Among the records that follow, find the line with "- Footer with" and the line with "- Form controls". Set down those lines and all lines between them exactly, without adding anything.

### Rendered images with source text
+---+

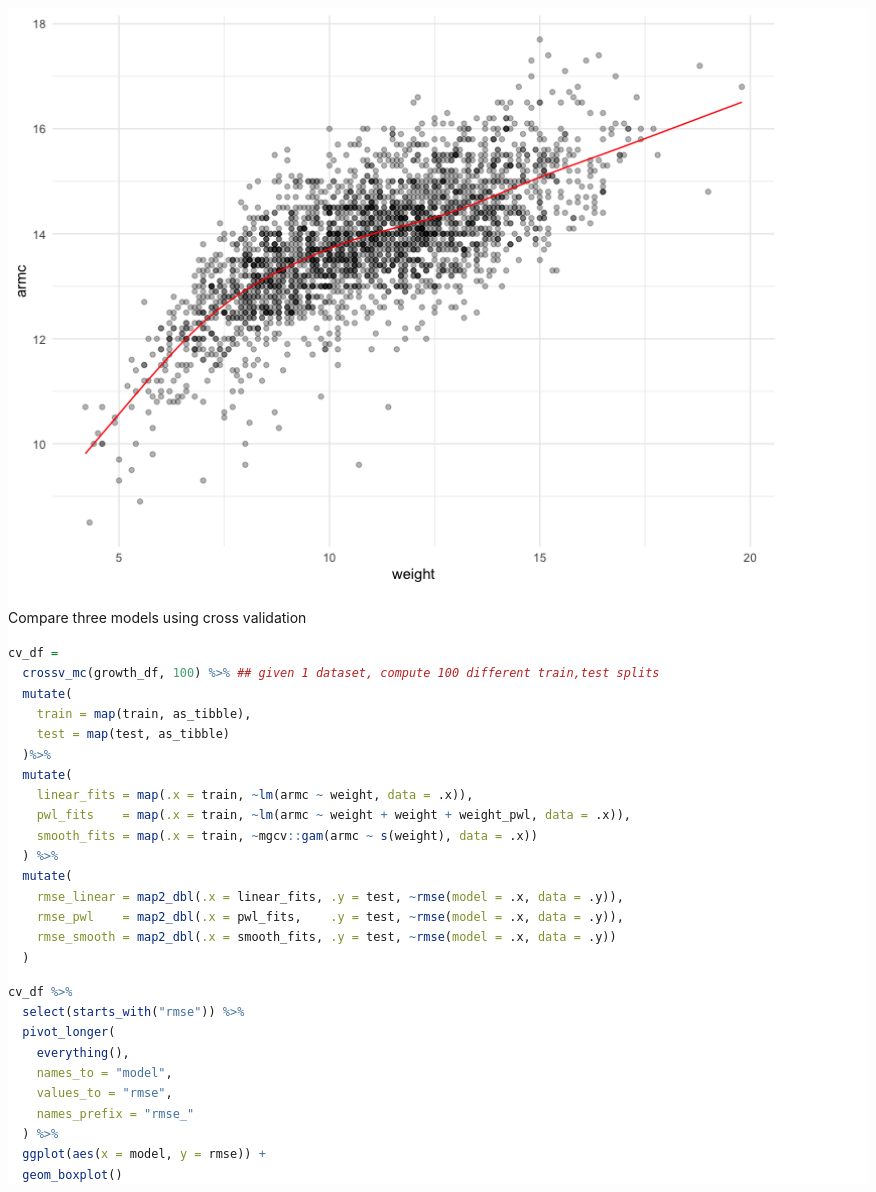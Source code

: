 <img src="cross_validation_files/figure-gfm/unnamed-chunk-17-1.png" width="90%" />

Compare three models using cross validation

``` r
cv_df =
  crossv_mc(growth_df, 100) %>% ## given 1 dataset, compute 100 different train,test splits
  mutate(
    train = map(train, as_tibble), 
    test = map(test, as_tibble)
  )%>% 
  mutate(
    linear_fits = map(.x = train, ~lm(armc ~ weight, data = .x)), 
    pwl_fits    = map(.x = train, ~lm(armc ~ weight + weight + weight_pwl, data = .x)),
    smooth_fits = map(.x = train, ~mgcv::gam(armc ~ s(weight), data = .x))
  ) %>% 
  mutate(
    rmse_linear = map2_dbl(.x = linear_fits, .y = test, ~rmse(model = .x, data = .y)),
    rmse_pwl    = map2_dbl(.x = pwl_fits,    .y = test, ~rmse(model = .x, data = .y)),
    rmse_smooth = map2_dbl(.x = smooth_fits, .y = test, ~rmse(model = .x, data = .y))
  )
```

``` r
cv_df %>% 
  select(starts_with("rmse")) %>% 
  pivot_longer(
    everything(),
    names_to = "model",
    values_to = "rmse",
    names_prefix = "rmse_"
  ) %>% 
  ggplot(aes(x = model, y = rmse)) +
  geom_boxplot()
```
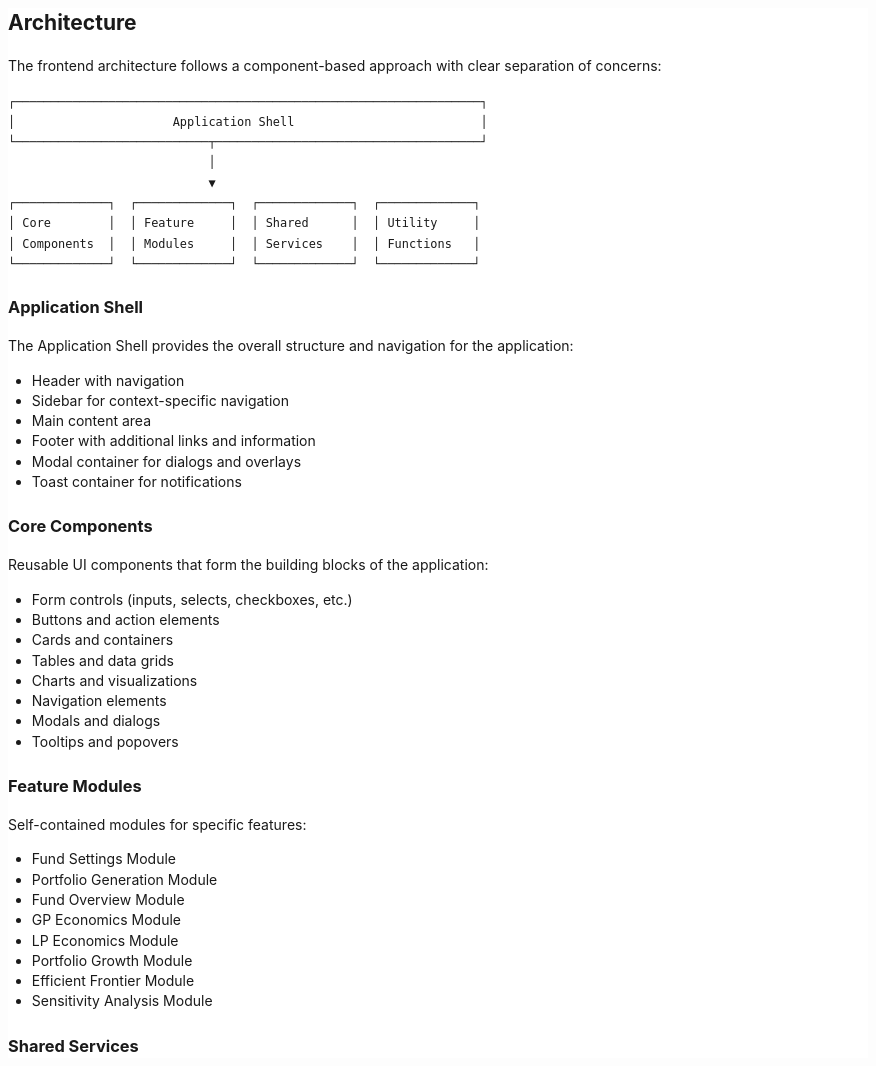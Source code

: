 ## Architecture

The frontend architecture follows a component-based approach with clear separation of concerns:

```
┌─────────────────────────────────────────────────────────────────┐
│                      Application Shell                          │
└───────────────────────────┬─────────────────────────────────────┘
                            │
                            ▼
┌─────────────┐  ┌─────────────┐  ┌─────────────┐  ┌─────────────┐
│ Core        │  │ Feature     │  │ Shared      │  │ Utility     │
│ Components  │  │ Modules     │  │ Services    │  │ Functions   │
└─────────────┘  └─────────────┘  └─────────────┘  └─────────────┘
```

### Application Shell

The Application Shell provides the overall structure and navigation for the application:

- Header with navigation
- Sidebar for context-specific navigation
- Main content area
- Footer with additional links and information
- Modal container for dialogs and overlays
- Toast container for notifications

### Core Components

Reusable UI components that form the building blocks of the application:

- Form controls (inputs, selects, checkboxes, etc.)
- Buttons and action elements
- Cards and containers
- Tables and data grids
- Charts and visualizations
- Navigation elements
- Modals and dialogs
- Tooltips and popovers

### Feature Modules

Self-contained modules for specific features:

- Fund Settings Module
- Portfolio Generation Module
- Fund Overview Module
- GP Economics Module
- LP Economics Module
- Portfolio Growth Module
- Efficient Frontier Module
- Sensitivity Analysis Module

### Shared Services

+---+

### Expected answer
- Footer with additional links and information
- Modal container for dialogs and overlays
- Toast container for notifications

### Core Components

Reusable UI components that form the building blocks of the application:

- Form controls (inputs, selects, checkboxes, etc.)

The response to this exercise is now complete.